Le discours de Mario Draghi à Sintra le 18 juin a constitué un tournant majeur dans la politique monétaire de la zone euro. Le président de la Banque centrale européenne y a clairement affirmé la volonté de la BCE de se tenir prête à prendre toutes les mesures nécessaires pour préserver la croissance et se rapprocher de son objectif d’inflation de 2%. Ces déclarations ont conduit à un rallye sur l’ensemble des marchés, un aplatissement de la courbe des taux, et un resserrement des spreads périphériques et de crédit.
Depuis, le contexte a peu évolué :
- les tensions commerciales sont plus fortes que jamais,
- le risque d’un hard Brexit est toujours plus probable,
- l’inflation reste anémique. Malgré un léger rebond de l’inflation cœur en juin à 1,1% yoy après un point bas en mai, elle devrait évoluer autour de 1% dans le prochains mois,
- la croissance a ralenti au deuxième trimestre,
- enfin, les anticipations d’inflation restent basse.
Par ailleurs, Ollie Rehn, membre du Conseil des gouverneurs de la BCE et gouverneur de la Banque centrale de Finlande, a depuis réaffirmé les prises de position de Mario Draghi, confirmant la nécessité d’intervenir face à un ralentissement de la zone euro, et rappelant les outils à la disposition de la BCE, à savoir une baisse du taux de dépôt et un nouveau programme d’achat d’actifs.
avant la réunion de septembre.
La réunion du 25 juillet est donc importante. En confirmant les annonces précédentes, désormais assumées par le Conseil des gouverneurs, elle devrait acter la modification de la forward guidance de la BCE. Celle-ci devrait donc préparer le terrain pour ses prochaines mesures concrètes soit, dans notre scénario, une baisse du taux de dépôt de 10pb en septembre, et un redémarrage du programme d’achat de titres en fin d’année. La mise en place d’un système de tiering, discuté en début d’année, pourrait revenir dans les discussions: dans un contexte d’érosion de la rentabilité des banques par la taxation de leurs réserves excédentaires, un système différencié avec des paliers, à l’instar de celui mis en place par les banques centrales en Suisse, Japon, Danemark et Suède, pourrait être envisagé. Dans ce schéma, la taxation au taux de dépôt négatif des réserves excédentaires des banques se déclencherait au-delà d’un seuil propre à chaque établissement.

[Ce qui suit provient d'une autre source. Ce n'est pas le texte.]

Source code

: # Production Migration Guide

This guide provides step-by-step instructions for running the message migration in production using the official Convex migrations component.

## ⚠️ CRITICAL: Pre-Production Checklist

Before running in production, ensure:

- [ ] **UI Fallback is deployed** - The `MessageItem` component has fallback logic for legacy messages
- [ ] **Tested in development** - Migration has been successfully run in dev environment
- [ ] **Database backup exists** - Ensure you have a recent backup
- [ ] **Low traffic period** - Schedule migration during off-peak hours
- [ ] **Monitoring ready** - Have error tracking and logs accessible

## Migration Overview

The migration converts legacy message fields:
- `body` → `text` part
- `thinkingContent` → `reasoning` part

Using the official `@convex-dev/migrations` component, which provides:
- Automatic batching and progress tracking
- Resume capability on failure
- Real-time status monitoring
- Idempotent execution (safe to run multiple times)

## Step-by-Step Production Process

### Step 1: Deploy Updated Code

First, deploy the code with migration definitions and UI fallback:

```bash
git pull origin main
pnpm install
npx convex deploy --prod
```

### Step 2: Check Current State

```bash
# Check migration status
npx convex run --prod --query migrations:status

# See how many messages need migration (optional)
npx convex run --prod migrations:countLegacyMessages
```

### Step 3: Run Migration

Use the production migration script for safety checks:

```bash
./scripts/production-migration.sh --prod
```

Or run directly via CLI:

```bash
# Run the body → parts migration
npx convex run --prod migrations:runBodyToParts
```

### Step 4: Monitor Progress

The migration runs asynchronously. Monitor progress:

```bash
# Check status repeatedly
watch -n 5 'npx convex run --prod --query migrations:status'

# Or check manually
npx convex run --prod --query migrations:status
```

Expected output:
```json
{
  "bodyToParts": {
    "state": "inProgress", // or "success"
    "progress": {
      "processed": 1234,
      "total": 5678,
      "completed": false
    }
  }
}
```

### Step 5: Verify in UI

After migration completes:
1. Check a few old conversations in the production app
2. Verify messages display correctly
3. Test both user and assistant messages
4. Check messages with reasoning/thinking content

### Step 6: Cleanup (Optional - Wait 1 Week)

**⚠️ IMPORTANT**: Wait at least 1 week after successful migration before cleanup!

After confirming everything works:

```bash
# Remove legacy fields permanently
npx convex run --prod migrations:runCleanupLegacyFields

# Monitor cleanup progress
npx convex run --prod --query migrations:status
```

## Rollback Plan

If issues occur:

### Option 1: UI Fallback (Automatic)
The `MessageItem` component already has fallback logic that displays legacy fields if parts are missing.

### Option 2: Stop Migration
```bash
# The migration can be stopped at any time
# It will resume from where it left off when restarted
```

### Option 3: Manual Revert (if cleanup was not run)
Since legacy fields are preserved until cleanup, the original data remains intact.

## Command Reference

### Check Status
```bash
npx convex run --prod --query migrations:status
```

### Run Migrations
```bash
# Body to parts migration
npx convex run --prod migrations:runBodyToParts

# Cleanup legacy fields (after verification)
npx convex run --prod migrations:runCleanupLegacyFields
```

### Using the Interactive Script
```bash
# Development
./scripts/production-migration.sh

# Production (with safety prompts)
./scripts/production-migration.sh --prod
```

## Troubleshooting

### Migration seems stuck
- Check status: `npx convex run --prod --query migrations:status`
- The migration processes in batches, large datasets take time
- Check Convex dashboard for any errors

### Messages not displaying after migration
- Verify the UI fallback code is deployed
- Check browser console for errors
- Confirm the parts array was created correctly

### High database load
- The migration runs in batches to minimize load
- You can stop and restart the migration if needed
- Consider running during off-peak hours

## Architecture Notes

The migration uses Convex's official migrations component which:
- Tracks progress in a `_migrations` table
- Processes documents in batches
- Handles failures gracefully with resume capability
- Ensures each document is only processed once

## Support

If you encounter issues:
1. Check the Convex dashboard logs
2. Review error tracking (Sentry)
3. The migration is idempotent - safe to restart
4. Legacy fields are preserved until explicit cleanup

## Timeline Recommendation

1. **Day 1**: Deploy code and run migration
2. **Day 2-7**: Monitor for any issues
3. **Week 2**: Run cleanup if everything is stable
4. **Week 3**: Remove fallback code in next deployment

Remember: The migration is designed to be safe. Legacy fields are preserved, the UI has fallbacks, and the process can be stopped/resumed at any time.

Le 25 juillet, il sera également intéressant d’observer si les nouvelles mesures envisagées font l’objet d’une unanimité au sein du Conseil des gouverneurs: de possibles dissensions pourraient affaiblir la portée du message. La récente annonce du changement de leadership à la tête de la BCE, avec la nomination de Christine Lagarde, ne devrait en revanche pas affecter la stratégie suivie.
de guerre des changes non avouée.
Pour les investisseurs, la réunion du 25 juillet devrait avoir peu d’impact. Même si les marchés anticipent à 40% une baisse du taux de dépôt de 10pb en juillet et de 15bp d’ici la fin de l’année, et pourraient être légèrement déçus, la confirmation officielle d’une politique encore plus accommodante devrait être bien perçue et favoriser l’ancrage des taux sur des niveaux extrêmement bas.
Il faut toutefois noter que nous sommes entrés dans une phase de guerre des changes non avouée. Malgré les dénégations de Mario Draghi à Sintra, il est évident que l’impact sur le dollar des baisses des taux attendue aux Etats-Unis constitue un élément à prendre en compte par la BCE, même si celle-ci n’a pas d’objectif de change: dans une phase de ralentissement conjoncturel et de baisse de l’inflation, une appréciation de l’euro serait malvenue. Nul doute que l’évolution de la politique monétaire de la BCE nourrira les accusations du président américain Donald Trump de manipulation de la devise pour soutenir la croissance en zone euro et alimentera les contentieux avec les Etats-Unis.